Le corps garde son secret, ce rien, cet esprit qui n'est pas logé en lui mais répandu, épandu, étendu tout à travers lui, si bien que le secret n'a nulle cache, nul repli intime où il serait un jour possible de le découvrir. Le corps ne garde rien : il se garde comme un secret. C'est pourquoi le corps meurt et s'emporte en secret dans la tombe. C'est à peine si il nous reste quelques indices de son passage.

Corps veut dire très exactement l'âme qui se sent corps. Ou l'âme est le non sentir du corps. On pourrait le dire avec d'autres couples de termes : le corps c'est l'égo qui se sent un autre égo. On pourrait le dire en prenant toutes les figures de l'intériorité à soi en face de l'extériorité, le temps qui se sent espace, la nécessité qui se sent contingence, le sexe qui se sent autre sexe. La formule qui résume cette pensée serait : le dedans qui se sent dehors.

Différents, les corps sont tous quelque peu difformes. Un corps parfaitement formé est un corps gênant, indiscret dans le monde des corps, inacceptable. C'est une épure, ce n'est pas un corps.
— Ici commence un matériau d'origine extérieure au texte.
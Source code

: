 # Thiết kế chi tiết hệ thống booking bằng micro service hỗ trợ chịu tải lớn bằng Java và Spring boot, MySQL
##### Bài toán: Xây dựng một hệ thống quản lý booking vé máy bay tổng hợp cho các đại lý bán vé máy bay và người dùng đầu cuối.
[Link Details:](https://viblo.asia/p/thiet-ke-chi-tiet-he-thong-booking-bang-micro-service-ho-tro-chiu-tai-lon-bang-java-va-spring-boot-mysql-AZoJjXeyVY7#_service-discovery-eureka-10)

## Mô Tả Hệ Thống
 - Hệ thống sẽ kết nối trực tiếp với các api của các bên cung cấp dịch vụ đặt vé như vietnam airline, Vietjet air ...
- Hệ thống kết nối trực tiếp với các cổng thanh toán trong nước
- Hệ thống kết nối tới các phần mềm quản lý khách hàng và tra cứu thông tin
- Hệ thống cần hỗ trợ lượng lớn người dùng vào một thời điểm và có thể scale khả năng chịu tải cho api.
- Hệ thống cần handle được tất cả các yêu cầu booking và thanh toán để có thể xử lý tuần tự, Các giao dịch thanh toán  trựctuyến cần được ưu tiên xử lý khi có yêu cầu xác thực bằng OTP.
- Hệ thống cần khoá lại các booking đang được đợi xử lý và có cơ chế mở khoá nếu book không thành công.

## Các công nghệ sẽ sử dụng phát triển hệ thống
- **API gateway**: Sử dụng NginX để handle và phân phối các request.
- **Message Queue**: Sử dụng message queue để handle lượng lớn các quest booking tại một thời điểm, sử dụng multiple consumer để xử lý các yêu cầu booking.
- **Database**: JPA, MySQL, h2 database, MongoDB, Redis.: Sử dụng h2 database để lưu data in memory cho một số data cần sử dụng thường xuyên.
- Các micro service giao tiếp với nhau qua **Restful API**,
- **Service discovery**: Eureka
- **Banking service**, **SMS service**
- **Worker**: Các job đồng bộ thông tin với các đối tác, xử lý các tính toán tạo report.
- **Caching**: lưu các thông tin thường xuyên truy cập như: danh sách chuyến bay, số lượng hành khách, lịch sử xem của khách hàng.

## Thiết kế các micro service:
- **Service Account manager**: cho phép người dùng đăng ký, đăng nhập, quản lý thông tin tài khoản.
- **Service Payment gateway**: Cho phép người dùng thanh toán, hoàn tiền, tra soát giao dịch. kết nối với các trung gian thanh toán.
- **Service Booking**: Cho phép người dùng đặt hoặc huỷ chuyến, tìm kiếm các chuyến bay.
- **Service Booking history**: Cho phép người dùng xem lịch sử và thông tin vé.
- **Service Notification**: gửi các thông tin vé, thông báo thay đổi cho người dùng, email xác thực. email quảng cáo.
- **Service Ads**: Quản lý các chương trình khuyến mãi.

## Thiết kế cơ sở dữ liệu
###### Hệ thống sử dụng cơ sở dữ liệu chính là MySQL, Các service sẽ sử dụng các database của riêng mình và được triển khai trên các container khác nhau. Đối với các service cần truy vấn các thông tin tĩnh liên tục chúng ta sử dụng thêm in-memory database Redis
Le corps est l'en-soi du pour soi. Dans le rapport à soi, il est le moment sans rapport. Il est impénétrable, impénétré, il est silencieux, sourd, aveugle et privé de tact. Il est massif grossier, insensible, inaffectif. Il est aussi l'en soi pour les autres, tourné vers eux mais sans aucun égard pour eux. Il est seulement effectif - mais il l'est absolument.

Toutes les citations de cette série de 15 propositions sont tirées du livre de J.L. Nancy "Corpus", aux éditions Métaillé, collection Sciences humaines. Un regard différent sur cette chose étrange que nous nommons corps et qui nous possède, nous agace, nous charme et toujours nous soumet.